#### Description of the task
The records below are to be set down word for word, with every picture left out.

#### Input data
******************************
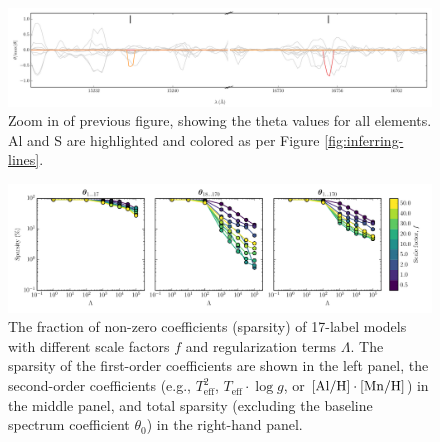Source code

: \documentclass[12pt,preprint]{aastex}
\newcommand{\logg}{\log g}
\newcommand{\Teff}{T_{\mathrm{eff}}}
\begin{document}
\begin{figure}[p]
\includegraphics[width=\textwidth]{sparse-first-order-coefficients-zoom.pdf}
\caption{Zoom in of previous figure, showing the theta values for all elements. Al and S are highlighted and colored as per Figure \ref{fig:inferring-lines}.\label{fig:inferring-lines2}}
\end{figure}


\begin{figure}[p]
\includegraphics[width=\textwidth]{sparsity.pdf}
\caption{The fraction of non-zero coefficients (sparsity) of 17-label models with different scale factors $f$ and regularization terms $\Lambda$.  The sparsity of the first-order coefficients are shown in the left panel, the second-order coefficients (e.g., $\Teff^2$, $\Teff\cdot\logg$, or $[\rm{Al}/\rm{H}]\cdot[\rm{Mn}/\rm{H}]$) in the middle panel, and total sparsity (excluding the baseline spectrum coefficient $\theta_0$) in the right-hand panel.\label{fig:sparsity}}
\end{figure}
\end{document}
******************************
#### Solution for this problem
Source code

: \documentclass[12pt,preprint]{aastex}
\newcommand{\logg}{\log g}
\newcommand{\Teff}{T_{\mathrm{eff}}}
\begin{document}
\begin{figure}[p]
\includegraphics[width=\textwidth]{sparse-first-order-coefficients-zoom.pdf}
\caption{Zoom in of previous figure, showing the theta values for all elements. Al and S are highlighted and colored as per Figure \ref{fig:inferring-lines}.\label{fig:inferring-lines2}}
\end{figure}


\begin{figure}[p]
\includegraphics[width=\textwidth]{sparsity.pdf}
\caption{The fraction of non-zero coefficients (sparsity) of 17-label models with different scale factors $f$ and regularization terms $\Lambda$.  The sparsity of the first-order coefficients are shown in the left panel, the second-order coefficients (e.g., $\Teff^2$, $\Teff\cdot\logg$, or $[\rm{Al}/\rm{H}]\cdot[\rm{Mn}/\rm{H}]$) in the middle panel, and total sparsity (excluding the baseline spectrum coefficient $\theta_0$) in the right-hand panel.\label{fig:sparsity}}
\end{figure}
\end{document}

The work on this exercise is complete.